WHAT TO PRODUCE: Each record must be repeated exactly. None may be dropped.

(Stored data entries)
|---|

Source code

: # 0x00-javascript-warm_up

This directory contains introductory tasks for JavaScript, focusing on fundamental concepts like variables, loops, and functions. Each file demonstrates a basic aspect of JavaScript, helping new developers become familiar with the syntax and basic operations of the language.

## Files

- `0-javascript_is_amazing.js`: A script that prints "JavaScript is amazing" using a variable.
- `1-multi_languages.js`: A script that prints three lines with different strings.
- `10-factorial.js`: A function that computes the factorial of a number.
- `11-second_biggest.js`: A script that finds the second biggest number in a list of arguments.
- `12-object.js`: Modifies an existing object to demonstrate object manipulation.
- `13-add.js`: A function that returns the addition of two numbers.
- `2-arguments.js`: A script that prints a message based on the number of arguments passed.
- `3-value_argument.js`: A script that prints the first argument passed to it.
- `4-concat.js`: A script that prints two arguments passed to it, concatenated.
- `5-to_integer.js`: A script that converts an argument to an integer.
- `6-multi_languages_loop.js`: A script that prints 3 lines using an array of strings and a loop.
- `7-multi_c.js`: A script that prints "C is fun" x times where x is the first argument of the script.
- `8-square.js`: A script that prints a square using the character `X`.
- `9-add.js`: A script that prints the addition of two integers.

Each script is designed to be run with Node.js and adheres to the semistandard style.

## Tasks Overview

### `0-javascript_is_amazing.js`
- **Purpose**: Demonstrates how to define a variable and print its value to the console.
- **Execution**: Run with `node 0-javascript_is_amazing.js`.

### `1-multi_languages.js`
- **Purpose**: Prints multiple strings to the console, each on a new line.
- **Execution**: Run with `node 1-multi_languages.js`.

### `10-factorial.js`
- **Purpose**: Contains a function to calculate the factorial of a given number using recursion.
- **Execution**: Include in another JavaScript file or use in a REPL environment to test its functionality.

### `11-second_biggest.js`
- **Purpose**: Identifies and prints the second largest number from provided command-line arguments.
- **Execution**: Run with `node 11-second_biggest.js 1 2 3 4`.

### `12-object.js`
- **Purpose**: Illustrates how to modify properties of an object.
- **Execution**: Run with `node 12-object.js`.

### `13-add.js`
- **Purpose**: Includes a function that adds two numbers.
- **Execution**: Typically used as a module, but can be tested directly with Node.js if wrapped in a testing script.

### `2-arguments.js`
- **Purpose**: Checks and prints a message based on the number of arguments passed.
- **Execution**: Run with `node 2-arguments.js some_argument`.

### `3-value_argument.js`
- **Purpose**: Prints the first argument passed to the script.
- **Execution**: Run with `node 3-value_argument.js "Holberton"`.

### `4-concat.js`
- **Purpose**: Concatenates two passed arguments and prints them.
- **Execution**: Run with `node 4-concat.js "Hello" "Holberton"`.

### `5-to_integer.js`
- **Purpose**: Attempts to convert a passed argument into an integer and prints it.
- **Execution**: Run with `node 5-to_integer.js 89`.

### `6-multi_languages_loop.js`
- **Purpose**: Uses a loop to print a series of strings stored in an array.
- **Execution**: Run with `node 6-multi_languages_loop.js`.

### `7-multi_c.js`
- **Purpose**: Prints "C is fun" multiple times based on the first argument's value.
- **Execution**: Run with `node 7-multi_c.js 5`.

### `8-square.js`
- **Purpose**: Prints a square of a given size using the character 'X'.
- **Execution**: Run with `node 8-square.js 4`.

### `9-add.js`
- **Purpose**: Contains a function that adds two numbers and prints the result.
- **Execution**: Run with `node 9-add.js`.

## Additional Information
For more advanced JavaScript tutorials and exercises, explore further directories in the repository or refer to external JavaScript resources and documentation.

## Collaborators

|---|

RESPONSE TO THE EXERCISE:
Source code

: # 0x00-javascript-warm_up

This directory contains introductory tasks for JavaScript, focusing on fundamental concepts like variables, loops, and functions. Each file demonstrates a basic aspect of JavaScript, helping new developers become familiar with the syntax and basic operations of the language.

## Files

- `0-javascript_is_amazing.js`: A script that prints "JavaScript is amazing" using a variable.
- `1-multi_languages.js`: A script that prints three lines with different strings.
- `10-factorial.js`: A function that computes the factorial of a number.
- `11-second_biggest.js`: A script that finds the second biggest number in a list of arguments.
- `12-object.js`: Modifies an existing object to demonstrate object manipulation.
- `13-add.js`: A function that returns the addition of two numbers.
- `2-arguments.js`: A script that prints a message based on the number of arguments passed.
- `3-value_argument.js`: A script that prints the first argument passed to it.
- `4-concat.js`: A script that prints two arguments passed to it, concatenated.
- `5-to_integer.js`: A script that converts an argument to an integer.
- `6-multi_languages_loop.js`: A script that prints 3 lines using an array of strings and a loop.
- `7-multi_c.js`: A script that prints "C is fun" x times where x is the first argument of the script.
- `8-square.js`: A script that prints a square using the character `X`.
- `9-add.js`: A script that prints the addition of two integers.

Each script is designed to be run with Node.js and adheres to the semistandard style.

## Tasks Overview

### `0-javascript_is_amazing.js`
- **Purpose**: Demonstrates how to define a variable and print its value to the console.
- **Execution**: Run with `node 0-javascript_is_amazing.js`.

### `1-multi_languages.js`
- **Purpose**: Prints multiple strings to the console, each on a new line.
- **Execution**: Run with `node 1-multi_languages.js`.

### `10-factorial.js`
- **Purpose**: Contains a function to calculate the factorial of a given number using recursion.
- **Execution**: Include in another JavaScript file or use in a REPL environment to test its functionality.

### `11-second_biggest.js`
- **Purpose**: Identifies and prints the second largest number from provided command-line arguments.
- **Execution**: Run with `node 11-second_biggest.js 1 2 3 4`.

### `12-object.js`
- **Purpose**: Illustrates how to modify properties of an object.
- **Execution**: Run with `node 12-object.js`.

### `13-add.js`
- **Purpose**: Includes a function that adds two numbers.
- **Execution**: Typically used as a module, but can be tested directly with Node.js if wrapped in a testing script.

### `2-arguments.js`
- **Purpose**: Checks and prints a message based on the number of arguments passed.
- **Execution**: Run with `node 2-arguments.js some_argument`.

### `3-value_argument.js`
- **Purpose**: Prints the first argument passed to the script.
- **Execution**: Run with `node 3-value_argument.js "Holberton"`.

### `4-concat.js`
- **Purpose**: Concatenates two passed arguments and prints them.
- **Execution**: Run with `node 4-concat.js "Hello" "Holberton"`.

### `5-to_integer.js`
- **Purpose**: Attempts to convert a passed argument into an integer and prints it.
- **Execution**: Run with `node 5-to_integer.js 89`.

### `6-multi_languages_loop.js`
- **Purpose**: Uses a loop to print a series of strings stored in an array.
- **Execution**: Run with `node 6-multi_languages_loop.js`.

### `7-multi_c.js`
- **Purpose**: Prints "C is fun" multiple times based on the first argument's value.
- **Execution**: Run with `node 7-multi_c.js 5`.

### `8-square.js`
- **Purpose**: Prints a square of a given size using the character 'X'.
- **Execution**: Run with `node 8-square.js 4`.

### `9-add.js`
- **Purpose**: Contains a function that adds two numbers and prints the result.
- **Execution**: Run with `node 9-add.js`.

## Additional Information
For more advanced JavaScript tutorials and exercises, explore further directories in the repository or refer to external JavaScript resources and documentation.

## Collaborators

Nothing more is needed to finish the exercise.